■ What you have to do:
From the entries below, give the number of lines where the word "Maustaste" occurs, and nothing else.

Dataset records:
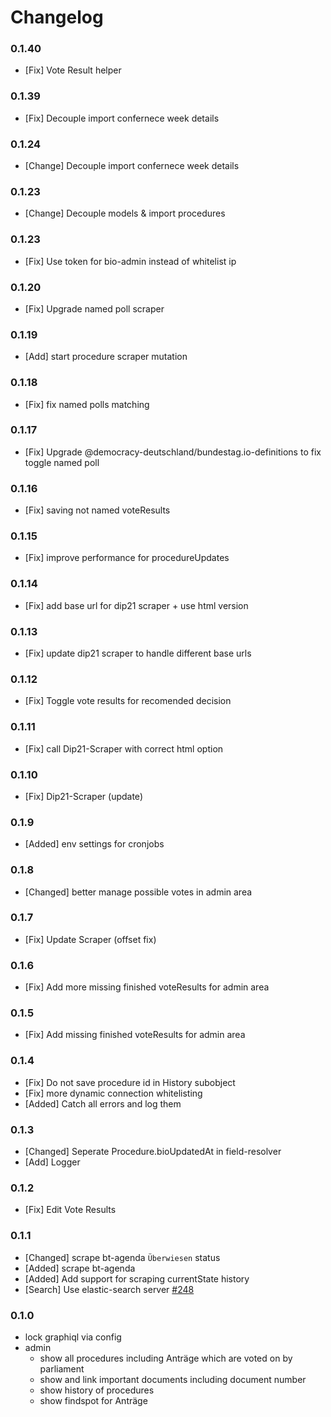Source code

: # Changelog

### 0.1.40

- [Fix] Vote Result helper

### 0.1.39

- [Fix] Decouple import confernece week details

### 0.1.24

- [Change] Decouple import confernece week details

### 0.1.23

- [Change] Decouple models & import procedures

### 0.1.23

- [Fix] Use token for bio-admin instead of whitelist ip

### 0.1.20

- [Fix] Upgrade named poll scraper

### 0.1.19

- [Add] start procedure scraper mutation

### 0.1.18

- [Fix] fix named polls matching

### 0.1.17

- [Fix] Upgrade @democracy-deutschland/bundestag.io-definitions to fix toggle named poll

### 0.1.16

- [Fix] saving not named voteResults

### 0.1.15

- [Fix] improve performance for procedureUpdates

### 0.1.14

- [Fix] add base url for dip21 scraper + use html version

### 0.1.13

- [Fix] update dip21 scraper to handle different base urls

### 0.1.12

- [Fix] Toggle vote results for recomended decision

### 0.1.11

- [Fix] call Dip21-Scraper with correct html option

### 0.1.10

- [Fix] Dip21-Scraper (update)

### 0.1.9

- [Added] env settings for cronjobs

### 0.1.8

- [Changed] better manage possible votes in admin area

### 0.1.7

- [Fix] Update Scraper (offset fix)

### 0.1.6

- [Fix] Add more missing finished voteResults for admin area

### 0.1.5

- [Fix] Add missing finished voteResults for admin area

### 0.1.4

- [Fix] Do not save procedure id in History subobject
- [Fix] more dynamic connection whitelisting
- [Added] Catch all errors and log them

### 0.1.3

- [Changed] Seperate Procedure.bioUpdatedAt in field-resolver
- [Add] Logger

### 0.1.2

- [Fix] Edit Vote Results

### 0.1.1

- [Changed] scrape bt-agenda `Überwiesen` status
- [Added] scrape bt-agenda
- [Added] Add support for scraping currentState history
- [Search] Use elastic-search server [#248](https://github.com/demokratie-live/democracy-client/issues/248)

### 0.1.0

- lock graphiql via config
- admin
  - show all procedures including Anträge which are voted on by parliament
  - show and link important documents including document number
  - show history of procedures
  - show findspot for Anträge
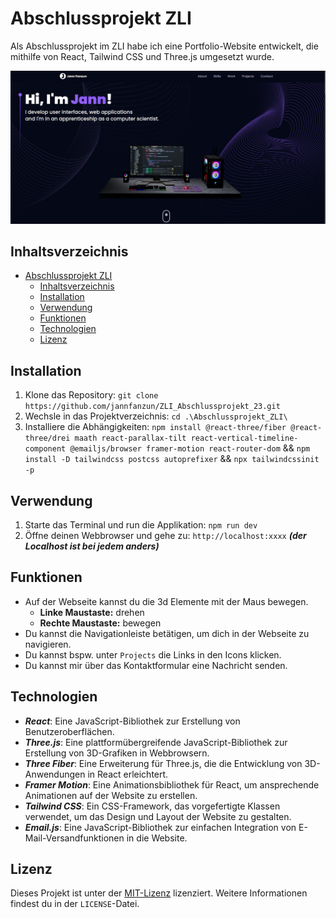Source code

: # Abschlussprojekt ZLI

Als Abschlussprojekt im ZLI habe ich eine Portfolio-Website entwickelt, die mithilfe von React, Tailwind CSS und Three.js umgesetzt wurde.

![img](Dokumente/landingpagePortfolio.png)
## Inhaltsverzeichnis

- [Abschlussprojekt ZLI](#abschlussprojekt-zli)
  - [Inhaltsverzeichnis](#inhaltsverzeichnis)
  - [Installation](#installation)
  - [Verwendung](#verwendung)
  - [Funktionen](#funktionen)
  - [Technologien](#technologien)
  - [Lizenz](#lizenz)

## Installation

1. Klone das Repository: `git clone https://github.com/jannfanzun/ZLI_Abschlussprojekt_23.git`
2. Wechsle in das Projektverzeichnis: `cd .\Abschlussprojekt_ZLI\`
3. Installiere die Abhängigkeiten: `npm install @react-three/fiber @react-three/drei maath react-parallax-tilt react-vertical-timeline-component @emailjs/browser framer-motion react-router-dom` && `npm install -D tailwindcss postcss autoprefixer` && `npx tailwindcssinit -p `

## Verwendung

1. Starte das Terminal und run die Applikation: `npm run dev`
2. Öffne deinen Webbrowser und gehe zu: `http://localhost:xxxx` _**(der Localhost ist bei jedem anders)**_

## Funktionen

- Auf der Webseite kannst du die 3d Elemente mit der Maus bewegen.
  - **Linke Maustaste:** drehen
  - **Rechte Maustaste:** bewegen
- Du kannst die Navigationleiste betätigen, um dich in der Webseite zu navigieren.
- Du kannst bspw. unter `Projects` die Links in den Icons klicken.
- Du kannst mir über das Kontaktformular eine Nachricht senden.


## Technologien

- **_React_**: Eine JavaScript-Bibliothek zur Erstellung von Benutzeroberflächen.
- **_Three.js_**: Eine plattformübergreifende JavaScript-Bibliothek zur Erstellung von 3D-Grafiken in Webbrowsern.
- **_Three Fiber_**: Eine Erweiterung für Three.js, die die Entwicklung von 3D-Anwendungen in React erleichtert.
- **_Framer Motion_**: Eine Animationsbibliothek für React, um ansprechende Animationen auf der Website zu erstellen.
- **_Tailwind CSS_**: Ein CSS-Framework, das vorgefertigte Klassen verwendet, um das Design und Layout der Website zu gestalten.
- **_Email.js_**: Eine JavaScript-Bibliothek zur einfachen Integration von E-Mail-Versandfunktionen in die Website.

## Lizenz

Dieses Projekt ist unter der [MIT-Lizenz](https://opensource.org/licenses/MIT) lizenziert. Weitere Informationen findest du in der `LICENSE`-Datei.

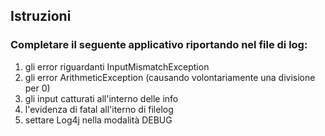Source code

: ## Istruzioni

### Completare il seguente applicativo riportando nel file di log:
1.  gli error riguardanti InputMismatchException 
2.  gli error ArithmeticException (causando volontariamente una divisione per 0)
3.  gli input catturati all'interno delle info
4.  l'evidenza di fatal all'iterno di filelog
5.  settare Log4j nella modalità DEBUG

■ Response below:
2